[What the task asks]: The following data is to be repeated exactly, its pictures excluded.

[Material for this task — start]

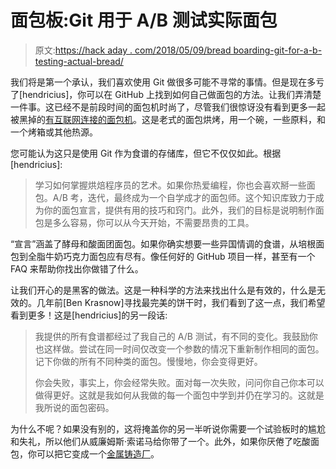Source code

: # 面包板:Git 用于 A/B 测试实际面包

> 原文:[https://hack aday . com/2018/05/09/bread boarding-git-for-a-b-testing-actual-bread/](https://hackaday.com/2018/05/09/breadboarding-git-for-a-b-testing-actual-bread/)

我们将是第一个承认，我们喜欢使用 Git 做很多可能不寻常的事情。但是现在多亏了[hendricius]，你可以在 GitHub 上找到如何自己做面包的方法。让我们弄清楚一件事。这已经不是前段时间的面包机时尚了，尽管我们很惊讶没有看到更多一起被黑掉的[有互联网连接的面包机](https://hackaday.com/2015/07/07/bread-online-is-a-bread-maker-for-the-internet-of-things/)。这是老式的面包烘烤，用一个碗，一些原料，和一个烤箱或其他热源。

您可能认为这只是使用 Git 作为食谱的存储库，但它不仅仅如此。根据[hendricius]:

> 学习如何掌握烘焙程序员的艺术。如果你热爱编程，你也会喜欢掰一些面包。A/B 考，迭代，最终成为一个自学成才的面包师。这个知识库致力于成为你的面包宣言，提供有用的技巧和窍门。此外，我们的目标是说明制作面包是多么容易，你可以从今天开始，不需要昂贵的工具。

“宣言”涵盖了酵母和酸面团面包。如果你确实想要一些异国情调的食谱，从培根面包到全脂牛奶巧克力面包应有尽有。像任何好的 GitHub 项目一样，甚至有一个 FAQ 来帮助你找出你做错了什么。

让我们开心的是黑客的做法。这是一种科学的方法来找出什么是有效的，什么是无效的。几年前[Ben Krasnow]寻找最完美的饼干时，我们看到了这一点，我们希望看到更多！这是[hendricius]的另一段话:

> 我提供的所有食谱都经过了我自己的 A/B 测试，有不同的变化。我鼓励你也这样做。尝试在同一时间仅改变一个参数的情况下重新制作相同的面包。记下你做的所有不同种类的面包。慢慢地，你会变得更好。
> 
> 你会失败，事实上，你会经常失败。面对每一次失败，问问你自己你本可以做得更好。这就是我如何从我做的每一个面包中学到并仍在学习的。这就是我所说的面包密码。

为什么不呢？如果没有别的，这将掩盖你的另一半听说你需要一个试验板时的尴尬和失礼，所以他们从威廉姆斯·索诺马给你带了一个。此外，如果你厌倦了吃酸面包，你可以把它变成一个[金属铸造厂](https://hackaday.com/2017/07/21/the-tuna-fish-sandwich-foundry/)。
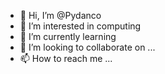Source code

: - 👋 Hi, I’m @Pydanco
- 👀 I’m interested in computing
- 🌱 I’m currently learning 
- 💞️ I’m looking to collaborate on ...
- 📫 How to reach me ...

<!---
Pydanco/Pydanco is a ✨ special ✨ repository because its `README.md` (this file) appears on your GitHub profile.
You can click the Preview link to take a look at your changes.
--->

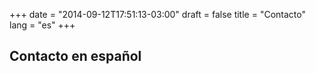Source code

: +++
date = "2014-09-12T17:51:13-03:00"
draft = false
title = "Contacto"
lang = "es"
+++

## Contacto en español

[Material for this task — finish]

[Solution below]:
Source code

: # 面包板:Git 用于 A/B 测试实际面包

> 原文:[https://hack aday . com/2018/05/09/bread boarding-git-for-a-b-testing-actual-bread/](https://hackaday.com/2018/05/09/breadboarding-git-for-a-b-testing-actual-bread/)

我们将是第一个承认，我们喜欢使用 Git 做很多可能不寻常的事情。但是现在多亏了[hendricius]，你可以在 GitHub 上找到如何自己做面包的方法。让我们弄清楚一件事。这已经不是前段时间的面包机时尚了，尽管我们很惊讶没有看到更多一起被黑掉的[有互联网连接的面包机](https://hackaday.com/2015/07/07/bread-online-is-a-bread-maker-for-the-internet-of-things/)。这是老式的面包烘烤，用一个碗，一些原料，和一个烤箱或其他热源。

您可能认为这只是使用 Git 作为食谱的存储库，但它不仅仅如此。根据[hendricius]:

> 学习如何掌握烘焙程序员的艺术。如果你热爱编程，你也会喜欢掰一些面包。A/B 考，迭代，最终成为一个自学成才的面包师。这个知识库致力于成为你的面包宣言，提供有用的技巧和窍门。此外，我们的目标是说明制作面包是多么容易，你可以从今天开始，不需要昂贵的工具。

“宣言”涵盖了酵母和酸面团面包。如果你确实想要一些异国情调的食谱，从培根面包到全脂牛奶巧克力面包应有尽有。像任何好的 GitHub 项目一样，甚至有一个 FAQ 来帮助你找出你做错了什么。

让我们开心的是黑客的做法。这是一种科学的方法来找出什么是有效的，什么是无效的。几年前[Ben Krasnow]寻找最完美的饼干时，我们看到了这一点，我们希望看到更多！这是[hendricius]的另一段话:

> 我提供的所有食谱都经过了我自己的 A/B 测试，有不同的变化。我鼓励你也这样做。尝试在同一时间仅改变一个参数的情况下重新制作相同的面包。记下你做的所有不同种类的面包。慢慢地，你会变得更好。
> 
> 你会失败，事实上，你会经常失败。面对每一次失败，问问你自己你本可以做得更好。这就是我如何从我做的每一个面包中学到并仍在学习的。这就是我所说的面包密码。

为什么不呢？如果没有别的，这将掩盖你的另一半听说你需要一个试验板时的尴尬和失礼，所以他们从威廉姆斯·索诺马给你带了一个。此外，如果你厌倦了吃酸面包，你可以把它变成一个[金属铸造厂](https://hackaday.com/2017/07/21/the-tuna-fish-sandwich-foundry/)。
Source code

: - 👋 Hi, I’m @Pydanco
- 👀 I’m interested in computing
- 🌱 I’m currently learning 
- 💞️ I’m looking to collaborate on ...
- 📫 How to reach me ...

<!---
Pydanco/Pydanco is a ✨ special ✨ repository because its `README.md` (this file) appears on your GitHub profile.
You can click the Preview link to take a look at your changes.
--->

Source code

: +++
date = "2014-09-12T17:51:13-03:00"
draft = false
title = "Contacto"
lang = "es"
+++

## Contacto en español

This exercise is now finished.